Investigators quickly focused on a man who left the area by bicycle. Police said he was last seen wearing a blue jacket and blue pants and riding south on Ninth Avenue. Video from a nearby deli appeared to show several men close to bicycles shortly before the violence. Early information suggested there may have been an argument over a bike, though authorities had not said exactly who owned it, who first touched it or what turned the dispute deadly. That uncertainty left key parts of the case unresolved even as the broad outline of the attack became clearer.

For neighbors and workers in Hell’s Kitchen, the stabbing landed hard because it happened at the edge of a service site and in a corridor that stays active from early morning into late night. Ninth Avenue is one of the neighborhood’s busiest north-south routes, carrying delivery traffic, cyclists, residents and people heading to jobs before sunrise. The block around West 52nd Street mixes residential buildings, small businesses and social service operations, making it the kind of place where a violent crime can quickly unsettle several communities at once. The attack also raised immediate questions about safety for shelter clients, staff and nearby merchants, even though investigators had not yet described the confrontation as random.

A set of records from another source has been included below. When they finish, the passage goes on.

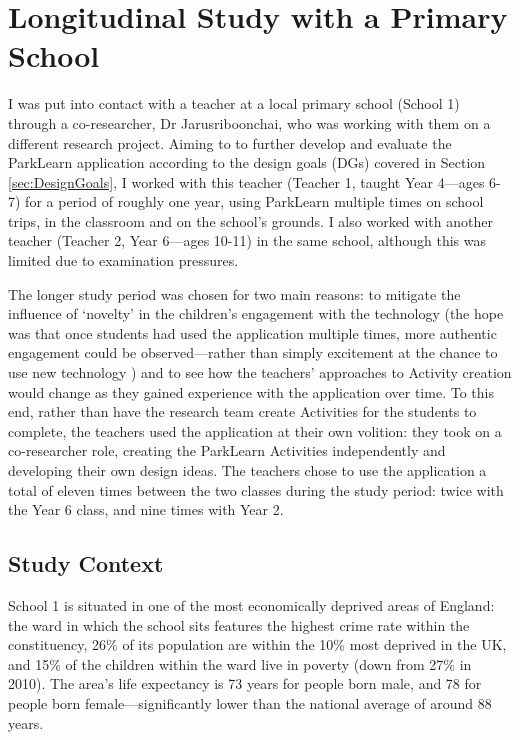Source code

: \section{Longitudinal Study with a Primary School}
\label{sec:LongitudinalSchool}

I was put into contact with a teacher at a local primary school (School 1) through a co-researcher, Dr Jarusriboonchai, who was working with them on a different research project. Aiming to to further develop and evaluate the ParkLearn application according to the design goals (DGs) covered in Section \ref{sec:DesignGoals}, I worked with this teacher (Teacher 1, taught Year 4---ages 6-7) for a period of roughly one year, using ParkLearn multiple times on school trips, in the classroom and on the school's grounds. I also worked with another teacher (Teacher 2, Year 6---ages 10-11) in the same school, although this was limited due to examination pressures. 

The longer study period was chosen for two main reasons: to mitigate the influence of `novelty' in the children’s engagement with the technology (the hope was that once students had used the application multiple times, more authentic engagement could be observed---rather than simply excitement at the chance to use new technology \citep{Sharples2013}) and to see how the teachers' approaches to Activity creation would change as they gained experience with the application over time. To this end, rather than have the research team create Activities for the students to complete, the teachers used the application at their own volition: they took on a co-researcher role, creating the ParkLearn Activities independently and developing their own design ideas. The teachers chose to use the application a total of eleven times between the two classes during the study period: twice with the Year 6 class, and nine times with Year 2.

\subsection{Study Context}
School 1 is situated in one of the most economically deprived areas of England: the ward in which the school sits features the highest crime rate within the constituency, 26\% of its population are within the 10\% most deprived in the UK, and 15\% of the children within the ward live in poverty (down from 27\% in 2010). The area's life expectancy is 73 years for people born male, and 78 for people born female---significantly lower than the national average of around 88 years.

Police were expected to lean heavily on camera footage from businesses along the avenue and on interviews with the wounded survivor and anyone else who saw the men in the minutes before the attack. Investigators also needed to identify the man who died and notify relatives before releasing his name publicly. No charges had been filed Thursday, no arrest had been announced and police had not publicly said whether they had recovered the knife or any other weapon. The surviving victim’s account could become crucial in establishing whether the men knew one another and whether the dispute started at the shelter entrance or somewhere nearby.

As the morning wore on, the scene reflected both urgency and routine. Officers guarded the taped-off stretch of sidewalk while pedestrians moved around the block and traffic continued down Ninth Avenue. Workers glanced toward the shelter entrance, and cyclists passed through the same corridor where detectives believed the suspect had escaped hours earlier. The starkness of that contrast — a homicide investigation unfolding in a neighborhood already awake and moving — underscored how quickly an ordinary sidewalk dispute can become a fatal case.

By Thursday afternoon, police were still searching for the cyclist seen leaving the area, the second victim remained in stable condition and investigators had not announced a motive. The next milestone was whether detectives could identify the suspect from video and witness interviews.

Author note: Last updated April 23, 2026.